Data records:
------------

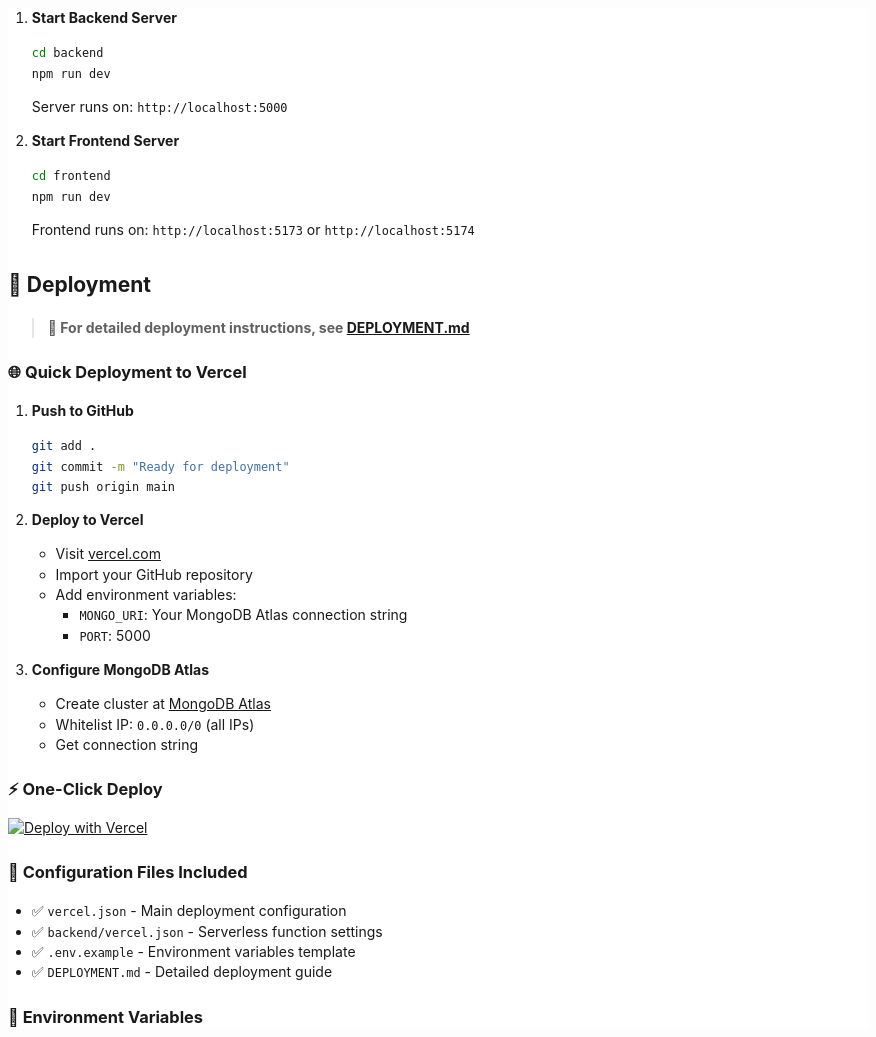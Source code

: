 1. **Start Backend Server**

   ```bash
   cd backend
   npm run dev
   ```

   Server runs on: `http://localhost:5000`

2. **Start Frontend Server**
   ```bash
   cd frontend
   npm run dev
   ```
   Frontend runs on: `http://localhost:5173` or `http://localhost:5174`

## 🚀 Deployment

> **📖 For detailed deployment instructions, see [DEPLOYMENT.md](./DEPLOYMENT.md)**

### 🌐 **Quick Deployment to Vercel**

1. **Push to GitHub**

   ```bash
   git add .
   git commit -m "Ready for deployment"
   git push origin main
   ```

2. **Deploy to Vercel**

   - Visit [vercel.com](https://vercel.com)
   - Import your GitHub repository
   - Add environment variables:
     - `MONGO_URI`: Your MongoDB Atlas connection string
     - `PORT`: 5000

3. **Configure MongoDB Atlas**
   - Create cluster at [MongoDB Atlas](https://www.mongodb.com/atlas)
   - Whitelist IP: `0.0.0.0/0` (all IPs)
   - Get connection string

### ⚡ **One-Click Deploy**

[![Deploy with Vercel](https://vercel.com/button)](https://vercel.com/new/clone?repository-url=https://github.com/rohitkatore/user-ranking-app)

### 🔧 **Configuration Files Included**

- ✅ `vercel.json` - Main deployment configuration
- ✅ `backend/vercel.json` - Serverless function settings
- ✅ `.env.example` - Environment variables template
- ✅ `DEPLOYMENT.md` - Detailed deployment guide

### 🔧 **Environment Variables**
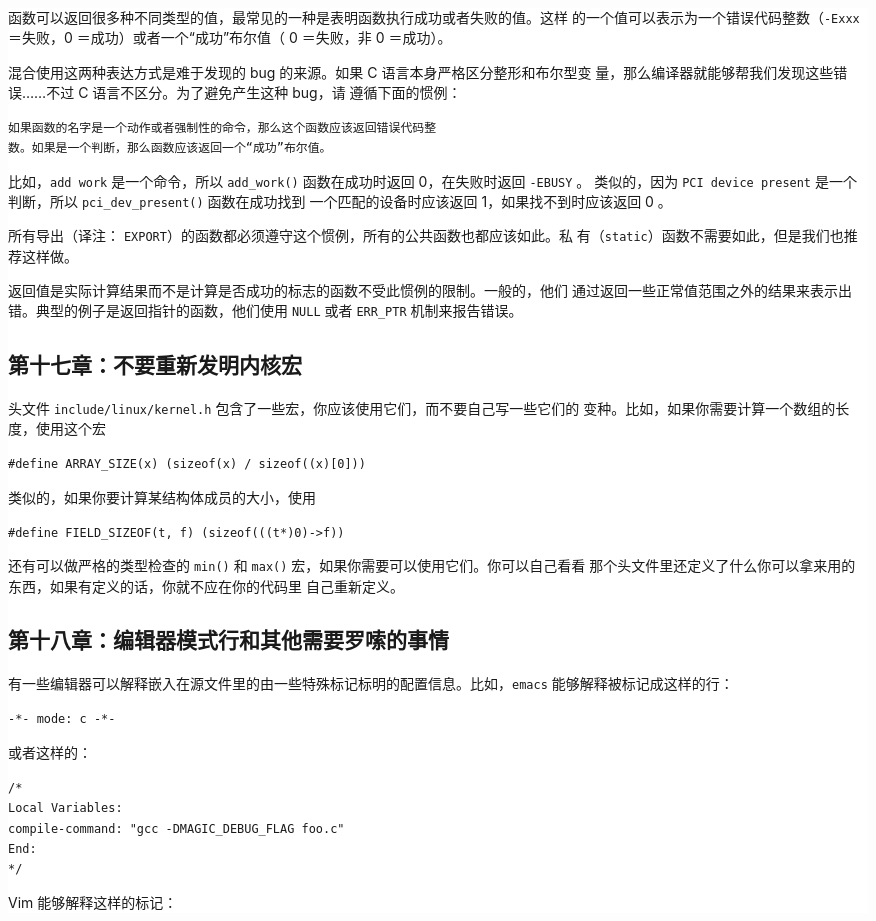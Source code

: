 函数可以返回很多种不同类型的值，最常见的一种是表明函数执行成功或者失败的值。这样
的一个值可以表示为一个错误代码整数（`-Exxx` ＝失败，0 ＝成功）或者一个“成功”布尔值（
0 ＝失败，非 0 ＝成功）。

混合使用这两种表达方式是难于发现的 bug 的来源。如果 C 语言本身严格区分整形和布尔型变
量，那么编译器就能够帮我们发现这些错误……不过 C 语言不区分。为了避免产生这种 bug，请
遵循下面的惯例：

	如果函数的名字是一个动作或者强制性的命令，那么这个函数应该返回错误代码整
	数。如果是一个判断，那么函数应该返回一个“成功”布尔值。

比如，`add work` 是一个命令，所以 `add_work()` 函数在成功时返回 0，在失败时返回 `-EBUSY` 。
类似的，因为 `PCI device present` 是一个判断，所以 `pci_dev_present()` 函数在成功找到
一个匹配的设备时应该返回 1，如果找不到时应该返回 0 。

所有导出（译注： `EXPORT`）的函数都必须遵守这个惯例，所有的公共函数也都应该如此。私
有（`static`）函数不需要如此，但是我们也推荐这样做。

返回值是实际计算结果而不是计算是否成功的标志的函数不受此惯例的限制。一般的，他们
通过返回一些正常值范围之外的结果来表示出错。典型的例子是返回指针的函数，他们使用
`NULL` 或者 `ERR_PTR` 机制来报告错误。


<span id="toc_16506_3287_18"></span>
## 第十七章：不要重新发明内核宏

头文件 `include/linux/kernel.h` 包含了一些宏，你应该使用它们，而不要自己写一些它们的
变种。比如，如果你需要计算一个数组的长度，使用这个宏

    #define ARRAY_SIZE(x) (sizeof(x) / sizeof((x)[0]))

类似的，如果你要计算某结构体成员的大小，使用

    #define FIELD_SIZEOF(t, f) (sizeof(((t*)0)->f))

还有可以做严格的类型检查的 `min()` 和 `max()` 宏，如果你需要可以使用它们。你可以自己看看
那个头文件里还定义了什么你可以拿来用的东西，如果有定义的话，你就不应在你的代码里
自己重新定义。


<span id="toc_16506_3287_19"></span>
## 第十八章：编辑器模式行和其他需要罗嗦的事情

有一些编辑器可以解释嵌入在源文件里的由一些特殊标记标明的配置信息。比如，`emacs`
能够解释被标记成这样的行：

    -*- mode: c -*-

或者这样的：

    /*
    Local Variables:
    compile-command: "gcc -DMAGIC_DEBUG_FLAG foo.c"
    End:
    */

Vim 能够解释这样的标记：
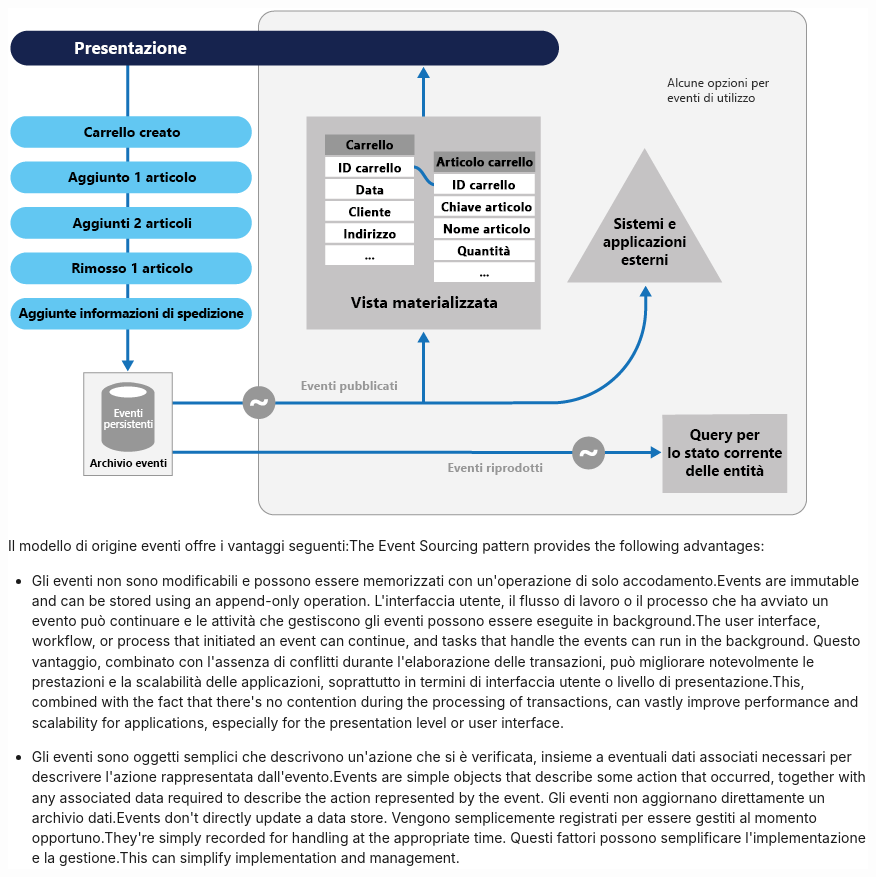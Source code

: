![Panoramica ed esempio del modello di origine eventi](./_images/event-sourcing-overview.png)

<span data-ttu-id="e3e4d-132">Il modello di origine eventi offre i vantaggi seguenti:</span><span class="sxs-lookup"><span data-stu-id="e3e4d-132">The Event Sourcing pattern provides the following advantages:</span></span>

- <span data-ttu-id="e3e4d-133">Gli eventi non sono modificabili e possono essere memorizzati con un'operazione di solo accodamento.</span><span class="sxs-lookup"><span data-stu-id="e3e4d-133">Events are immutable and can be stored using an append-only operation.</span></span> <span data-ttu-id="e3e4d-134">L'interfaccia utente, il flusso di lavoro o il processo che ha avviato un evento può continuare e le attività che gestiscono gli eventi possono essere eseguite in background.</span><span class="sxs-lookup"><span data-stu-id="e3e4d-134">The user interface, workflow, or process that initiated an event can continue, and tasks that handle the events can run in the background.</span></span> <span data-ttu-id="e3e4d-135">Questo vantaggio, combinato con l'assenza di conflitti durante l'elaborazione delle transazioni, può migliorare notevolmente le prestazioni e la scalabilità delle applicazioni, soprattutto in termini di interfaccia utente o livello di presentazione.</span><span class="sxs-lookup"><span data-stu-id="e3e4d-135">This, combined with the fact that there's no contention during the processing of transactions, can vastly improve performance and scalability for applications, especially for the presentation level or user interface.</span></span>

- <span data-ttu-id="e3e4d-136">Gli eventi sono oggetti semplici che descrivono un'azione che si è verificata, insieme a eventuali dati associati necessari per descrivere l'azione rappresentata dall'evento.</span><span class="sxs-lookup"><span data-stu-id="e3e4d-136">Events are simple objects that describe some action that occurred, together with any associated data required to describe the action represented by the event.</span></span> <span data-ttu-id="e3e4d-137">Gli eventi non aggiornano direttamente un archivio dati.</span><span class="sxs-lookup"><span data-stu-id="e3e4d-137">Events don't directly update a data store.</span></span> <span data-ttu-id="e3e4d-138">Vengono semplicemente registrati per essere gestiti al momento opportuno.</span><span class="sxs-lookup"><span data-stu-id="e3e4d-138">They're simply recorded for handling at the appropriate time.</span></span> <span data-ttu-id="e3e4d-139">Questi fattori possono semplificare l'implementazione e la gestione.</span><span class="sxs-lookup"><span data-stu-id="e3e4d-139">This can simplify implementation and management.</span></span>
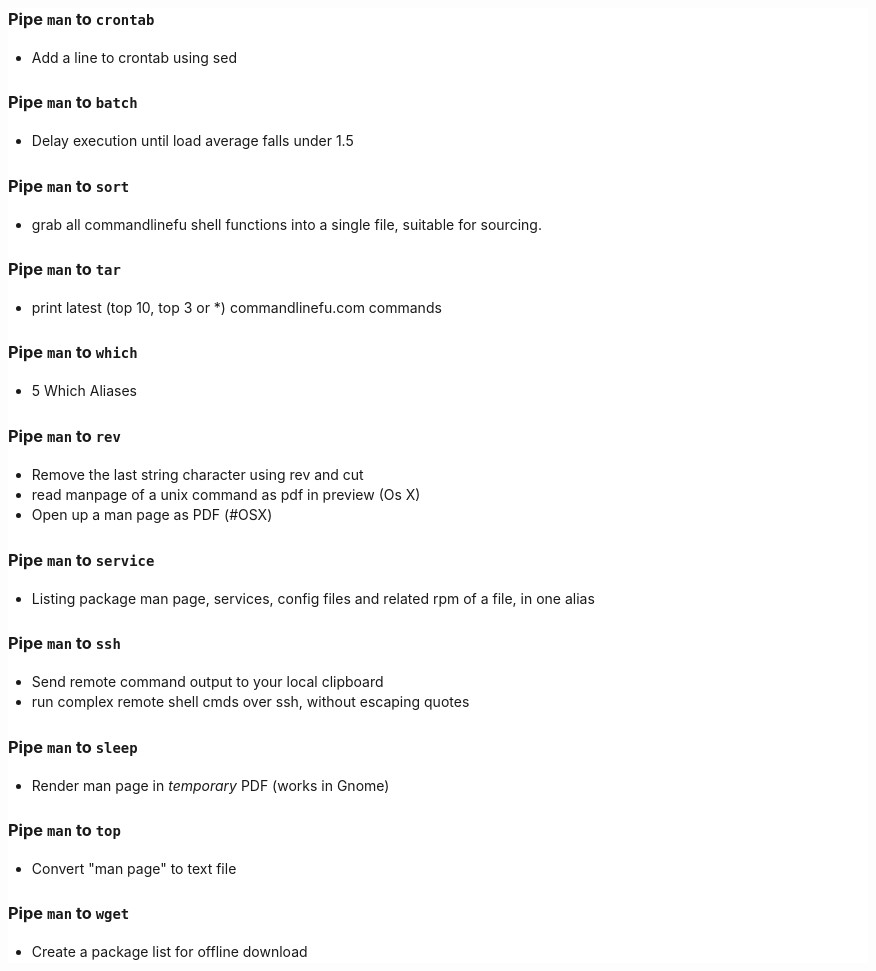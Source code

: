             
### Pipe `man` to `crontab`

- Add a line to crontab using sed

            
### Pipe `man` to `batch`

- Delay execution until load average falls under 1.5

            
### Pipe `man` to `sort`

- grab all commandlinefu shell functions into a single file, suitable for sourcing.

            
### Pipe `man` to `tar`

- print latest (top 10, top 3 or *) commandlinefu.com commands

            
### Pipe `man` to `which`

- 5 Which Aliases

            
### Pipe `man` to `rev`

- Remove the last string  character using rev and cut
- read manpage of a unix command as pdf in preview (Os X)
- Open up a man page as PDF (#OSX)

            
### Pipe `man` to `service`

- Listing package man page, services, config files and related rpm of a file, in one alias

            
### Pipe `man` to `ssh`

- Send remote command output to your local clipboard
- run complex remote shell cmds over ssh, without escaping quotes

            
### Pipe `man` to `sleep`

- Render man page in *temporary* PDF (works in Gnome)

            
### Pipe `man` to `top`

- Convert "man page" to text file

            
### Pipe `man` to `wget`

- Create a package list for offline download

------------

Nothing but the records, copied exactly and stripped of pictures, should be returned.

Result for this task:
Source code

: 1. **Start Backend Server**

   ```bash
   cd backend
   npm run dev
   ```

   Server runs on: `http://localhost:5000`

2. **Start Frontend Server**
   ```bash
   cd frontend
   npm run dev
   ```
   Frontend runs on: `http://localhost:5173` or `http://localhost:5174`

## 🚀 Deployment

> **📖 For detailed deployment instructions, see [DEPLOYMENT.md](./DEPLOYMENT.md)**

### 🌐 **Quick Deployment to Vercel**

1. **Push to GitHub**

   ```bash
   git add .
   git commit -m "Ready for deployment"
   git push origin main
   ```

2. **Deploy to Vercel**

   - Visit [vercel.com](https://vercel.com)
   - Import your GitHub repository
   - Add environment variables:
     - `MONGO_URI`: Your MongoDB Atlas connection string
     - `PORT`: 5000

3. **Configure MongoDB Atlas**
   - Create cluster at [MongoDB Atlas](https://www.mongodb.com/atlas)
   - Whitelist IP: `0.0.0.0/0` (all IPs)
   - Get connection string

### ⚡ **One-Click Deploy**

[![Deploy with Vercel](https://vercel.com/button)](https://vercel.com/new/clone?repository-url=https://github.com/rohitkatore/user-ranking-app)

### 🔧 **Configuration Files Included**

- ✅ `vercel.json` - Main deployment configuration
- ✅ `backend/vercel.json` - Serverless function settings
- ✅ `.env.example` - Environment variables template
- ✅ `DEPLOYMENT.md` - Detailed deployment guide

### 🔧 **Environment Variables**
Source code

: 函数可以返回很多种不同类型的值，最常见的一种是表明函数执行成功或者失败的值。这样
的一个值可以表示为一个错误代码整数（`-Exxx` ＝失败，0 ＝成功）或者一个“成功”布尔值（
0 ＝失败，非 0 ＝成功）。

混合使用这两种表达方式是难于发现的 bug 的来源。如果 C 语言本身严格区分整形和布尔型变
量，那么编译器就能够帮我们发现这些错误……不过 C 语言不区分。为了避免产生这种 bug，请
遵循下面的惯例：

	如果函数的名字是一个动作或者强制性的命令，那么这个函数应该返回错误代码整
	数。如果是一个判断，那么函数应该返回一个“成功”布尔值。

比如，`add work` 是一个命令，所以 `add_work()` 函数在成功时返回 0，在失败时返回 `-EBUSY` 。
类似的，因为 `PCI device present` 是一个判断，所以 `pci_dev_present()` 函数在成功找到
一个匹配的设备时应该返回 1，如果找不到时应该返回 0 。

所有导出（译注： `EXPORT`）的函数都必须遵守这个惯例，所有的公共函数也都应该如此。私
有（`static`）函数不需要如此，但是我们也推荐这样做。

返回值是实际计算结果而不是计算是否成功的标志的函数不受此惯例的限制。一般的，他们
通过返回一些正常值范围之外的结果来表示出错。典型的例子是返回指针的函数，他们使用
`NULL` 或者 `ERR_PTR` 机制来报告错误。


<span id="toc_16506_3287_18"></span>
## 第十七章：不要重新发明内核宏

头文件 `include/linux/kernel.h` 包含了一些宏，你应该使用它们，而不要自己写一些它们的
变种。比如，如果你需要计算一个数组的长度，使用这个宏

    #define ARRAY_SIZE(x) (sizeof(x) / sizeof((x)[0]))

类似的，如果你要计算某结构体成员的大小，使用

    #define FIELD_SIZEOF(t, f) (sizeof(((t*)0)->f))

还有可以做严格的类型检查的 `min()` 和 `max()` 宏，如果你需要可以使用它们。你可以自己看看
那个头文件里还定义了什么你可以拿来用的东西，如果有定义的话，你就不应在你的代码里
自己重新定义。


<span id="toc_16506_3287_19"></span>
## 第十八章：编辑器模式行和其他需要罗嗦的事情

有一些编辑器可以解释嵌入在源文件里的由一些特殊标记标明的配置信息。比如，`emacs`
能够解释被标记成这样的行：

    -*- mode: c -*-

或者这样的：

    /*
    Local Variables:
    compile-command: "gcc -DMAGIC_DEBUG_FLAG foo.c"
    End:
    */

Vim 能够解释这样的标记：
Source code

:![Panoramica ed esempio del modello di origine eventi](./_images/event-sourcing-overview.png)

<span data-ttu-id="e3e4d-132">Il modello di origine eventi offre i vantaggi seguenti:</span><span class="sxs-lookup"><span data-stu-id="e3e4d-132">The Event Sourcing pattern provides the following advantages:</span></span>

- <span data-ttu-id="e3e4d-133">Gli eventi non sono modificabili e possono essere memorizzati con un'operazione di solo accodamento.</span><span class="sxs-lookup"><span data-stu-id="e3e4d-133">Events are immutable and can be stored using an append-only operation.</span></span> <span data-ttu-id="e3e4d-134">L'interfaccia utente, il flusso di lavoro o il processo che ha avviato un evento può continuare e le attività che gestiscono gli eventi possono essere eseguite in background.</span><span class="sxs-lookup"><span data-stu-id="e3e4d-134">The user interface, workflow, or process that initiated an event can continue, and tasks that handle the events can run in the background.</span></span> <span data-ttu-id="e3e4d-135">Questo vantaggio, combinato con l'assenza di conflitti durante l'elaborazione delle transazioni, può migliorare notevolmente le prestazioni e la scalabilità delle applicazioni, soprattutto in termini di interfaccia utente o livello di presentazione.</span><span class="sxs-lookup"><span data-stu-id="e3e4d-135">This, combined with the fact that there's no contention during the processing of transactions, can vastly improve performance and scalability for applications, especially for the presentation level or user interface.</span></span>

- <span data-ttu-id="e3e4d-136">Gli eventi sono oggetti semplici che descrivono un'azione che si è verificata, insieme a eventuali dati associati necessari per descrivere l'azione rappresentata dall'evento.</span><span class="sxs-lookup"><span data-stu-id="e3e4d-136">Events are simple objects that describe some action that occurred, together with any associated data required to describe the action represented by the event.</span></span> <span data-ttu-id="e3e4d-137">Gli eventi non aggiornano direttamente un archivio dati.</span><span class="sxs-lookup"><span data-stu-id="e3e4d-137">Events don't directly update a data store.</span></span> <span data-ttu-id="e3e4d-138">Vengono semplicemente registrati per essere gestiti al momento opportuno.</span><span class="sxs-lookup"><span data-stu-id="e3e4d-138">They're simply recorded for handling at the appropriate time.</span></span> <span data-ttu-id="e3e4d-139">Questi fattori possono semplificare l'implementazione e la gestione.</span><span class="sxs-lookup"><span data-stu-id="e3e4d-139">This can simplify implementation and management.</span></span>
Source code

:             
### Pipe `man` to `crontab`

- Add a line to crontab using sed

            
### Pipe `man` to `batch`

- Delay execution until load average falls under 1.5

            
### Pipe `man` to `sort`

- grab all commandlinefu shell functions into a single file, suitable for sourcing.

            
### Pipe `man` to `tar`

- print latest (top 10, top 3 or *) commandlinefu.com commands

            
### Pipe `man` to `which`

- 5 Which Aliases

            
### Pipe `man` to `rev`

- Remove the last string  character using rev and cut
- read manpage of a unix command as pdf in preview (Os X)
- Open up a man page as PDF (#OSX)

            
### Pipe `man` to `service`

- Listing package man page, services, config files and related rpm of a file, in one alias

            
### Pipe `man` to `ssh`

- Send remote command output to your local clipboard
- run complex remote shell cmds over ssh, without escaping quotes

            
### Pipe `man` to `sleep`

- Render man page in *temporary* PDF (works in Gnome)

            
### Pipe `man` to `top`

- Convert "man page" to text file

            
### Pipe `man` to `wget`

- Create a package list for offline download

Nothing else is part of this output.